Nunca fui uma mulher exatamente bonita. Sabes quando a gente olha para alguém e pensa “essa pessoa seria maravilhosa se tivesse os olhos um pouco menos caídos”? Sou tipo isso. Eu seria linda se tivesse os traços um pouco menos assimétricos. O nariz um pouco menor. A mordida um pouco menos cruzada. As sobrancelhas um pouco mais delineadas. Os dentes um pouco menos amarelados – e olha que eu não fumo, não tomo café e não tomo Coca-Cola. O queixo um pouco menos avantajado. As orelhas um pouco mais… Não. Nas minhas orelhas ninguém mexe. Ela são perfeita.

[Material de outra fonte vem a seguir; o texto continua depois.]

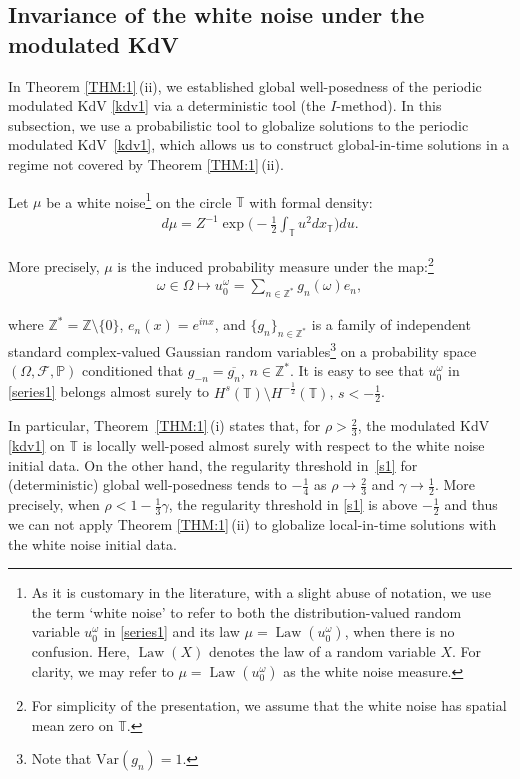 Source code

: \documentclass[letterpaper, 11pt,  reqno]{amsart}
\DeclareMathOperator{\Law}{Law}
\newcommand{\1}{\hspace{0.5mm}\text{I}\hspace{0.5mm}}
\newcommand{\noi}{\noindent}
\newcommand{\Z}{\mathbb{Z}}
\newcommand{\T}{\mathbb{T}}
\newcommand{\PP}{\mathbb{P}}
\newcommand{\F}{\mathcal{F}}
\newcommand{\g}{\gamma}
\newcommand{\cj}{\overline}
\renewcommand{\o}{\omega}
\renewcommand{\O}{\Omega}
\numberwithin{equation}{section}
\numberwithin{theorem}{section}
\begin{document}
\subsection{Invariance of the white noise under the modulated KdV}
\label{SUBSEC:1.5}

In Theorem \ref{THM:1}\,(ii), 
we established global well-posedness
of the periodic modulated KdV \eqref{kdv1}
 via a deterministic tool (the $I$-method).
In this subsection, 
we use a probabilistic tool 
to globalize solutions to 
 the periodic modulated KdV~\eqref{kdv1},
 which allows us to construct global-in-time solutions
 in a regime not covered by 
Theorem \ref{THM:1}\,(ii).



Let $\mu$ be  
a  white noise\footnote{As it is customary in the literature, 
with a slight abuse of notation, 
we use the term `white noise' to refer to both the distribution-valued random variable $u_0^\o$ in \eqref{series1}
and its law $\mu = \Law (u_0^\o)$, when there is no confusion.
Here, $\Law(X)$ denotes the law of a random variable $X$.
For clarity, we may refer to $\mu = \Law (u_0^\o)$ as the white noise measure.} 
on the circle $\T$ with formal density:
\begin{align}
d\mu = Z^{-1} \exp\bigg(- \frac 12 \int_\T u^2 dx_\T\bigg) du.
\label{white1}
\end{align}

\noi
More precisely, $\mu$ is the induced probability
measure
under the map:\footnote{For simplicity of
the presentation, we assume that the white noise has spatial mean zero on $\T$.} 
\begin{align}
\o \in \O \longmapsto
u_0^\o = \sum_{n \in \Z^*} g_n(\o) e_n, 
\label{series1}
\end{align}


\noi
where $\Z^* = \Z \setminus \{0\}$, 
$e_n(x) = e^{ i n  x}$,  and 
$\{g_n \}_{n \in \Z^*}$ is a family of independent standard 
complex-valued Gaussian random variables\footnote{Note that $\text{Var}(g_n) = 1$.} 
on a probability space $(\O, \F, \PP)$
conditioned that $g_{-n} = \cj{g_n}$, $n \in \Z^*$.
It is easy to see that 
$u_0^\o$ in  \eqref{series1} belongs almost surely to $H^s(\T) \setminus H^{-\frac 12} (\T)$, $s < - \frac 12$.





In particular, 
Theorem~\ref{THM:1}\,(i)
states that, for $\rho > \frac 23$, 
the modulated KdV  \eqref{kdv1} on $\T$
is locally well-posed almost surely with respect to the white noise initial data.
On the other hand, 
the  regularity threshold 
in~\eqref{s1} for (deterministic)
global well-posedness tends to $- \frac 14$
as $\rho \to \frac 23$ and $\g \to \frac 12$.
More precisely, 
when $ \rho < 1 - \frac 13 \g$, 
the regularity threshold in \eqref{s1} is above $- \frac 12$
and thus 
we can not apply Theorem \ref{THM:1}\,(ii)
to globalize local-in-time solutions with the  white noise initial data.
\end{document}
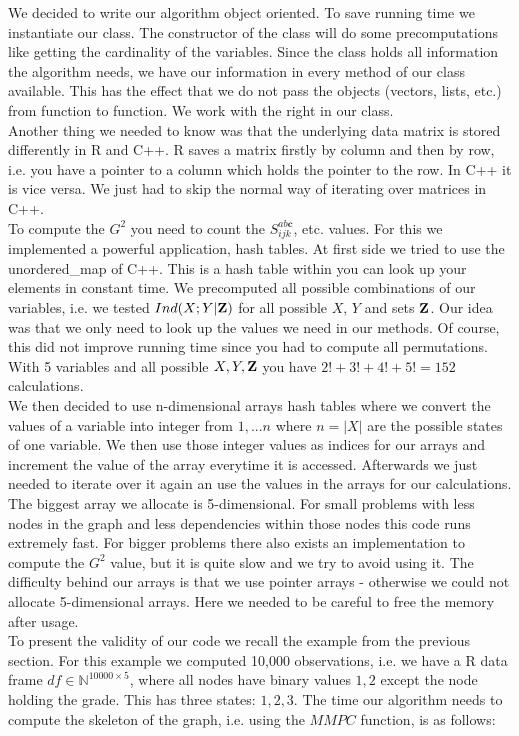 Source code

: 		We decided to write our algorithm object oriented. To save running time we instantiate our class. The constructor of the class will do some precomputations like getting the cardinality of the variables. Since the class holds all information the algorithm needs, we have our information in every method of our class available. This has the effect that we do not pass the objects (vectors, lists, etc.) from function to function. We work with the right in our class.\\
		Another thing we needed to know was that the underlying data matrix is stored differently in R and C++. R saves a matrix firstly by column and then by row, i.e. you have a pointer to a column which holds the pointer to the row. In C++ it is vice versa. We just had to skip the normal way of iterating over matrices in C++.\\
		To compute the $G^{2}$ you need to count the $S^{ab\textbf{c}}_{ijk}$, etc. values. For this we implemented a powerful application, hash tables. At first side we tried to use the unordered\_map of C++. This is a hash table within you can look up your elements in constant time. We precomputed all possible combinations of our variables, i.e. we tested $Ind(X;Y | {\textbf{Z}})$ for all possible $X$, $Y$ and sets ${\textbf{Z}}$. Our idea was that we only need to look up the values we need in our methods. Of course, this did not improve running time since you had to compute all permutations. With 5 variables and all possible $X, Y, {\textbf{Z}}$ you have $2! + 3! + 4! + 5! = 152$ calculations.\\
		We then decided to use n-dimensional arrays hash tables where we convert the values of a variable into integer from $1,...n$ where $n = |X|$ are the possible states of one variable. We then use those integer values as indices for our arrays and increment the value of the array everytime it is accessed. Afterwards we just needed to iterate over it again an use the values in the arrays for our calculations. The biggest array we allocate is 5-dimensional. For small problems with less nodes in the graph and less dependencies within those nodes this code runs extremely fast. For bigger problems there also exists an implementation to compute the $G^{2}$ value, but it is quite slow and we try to avoid using it. The difficulty behind our arrays is that we use pointer arrays - otherwise we could not allocate 5-dimensional arrays. Here we needed to be careful to free the memory after usage.\\
		To present the validity of our code we recall the example from the previous section. For this example we computed 10,000 observations, i.e. we have a R data frame $df \in \mathbb{N}^{10000 \times 5}$, where all nodes have binary values $1, 2$ except the node holding the grade. This has three states: $1, 2, 3$. The time our algorithm needs to compute the skeleton of the graph, i.e. using the $MMPC$ function, is as follows:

Não precisas ser artista nem profundo conhecedor da anatomia humana para propor mil e um retoques que fariam todo o sentido em ti. Eu mesma, naqueles dias mais autocríticos, conseguiria gastar a página inteira só enumerando tudo aquilo que poderia ser mudado na minha aparência. Acontece que já se foi o tempo em que a gente tinha tempo a perder com elucubrações sobre o que poderia ter sido, mas não foi. A pilha de louça na pia só aumenta. O cesto de roupas sujas cresce em progressão geométrica. O jantar, infelizmente, não se cozinha sozinho. Então, não gastemos energia com isso.

Vamos nos amar. Ao próximo e a nós mesmos. Por mais que não tenhamos absolutamente nada em comum com a modelo da capa de revista nem com a moça que faz a propaganda da Neutrogena, vamos nos amar. Por mais que não tenhamos samba no pé nem sensualidade no olhar, vamos nos amar. Apesar do nosso melasma, da nossa orelha de abano e do nosso estrabismo, vamos nos amar.

Lembro que, certa vez, eu devia ter uns nove ou dez anos, precisei fazer uma autobiografia minha. Trabalho de escola. Considerando a minha vastíssima e super inspiradora história de vida – que, até hoje, não tem nada de excepcional a não ser pelo facto de eu ter aprendido a ler e a escrever aos quatro anos de idade e fora da escola – tive que enfiar um zilhão de fotos minhas, porque, vejam bem, um livro chato ilustrado é melhor do que um livro chato sem figuras. Então me tranquei no quarto da minha mãe, que é onde ficam guardados todos os álbuns de família, e comecei a seleção.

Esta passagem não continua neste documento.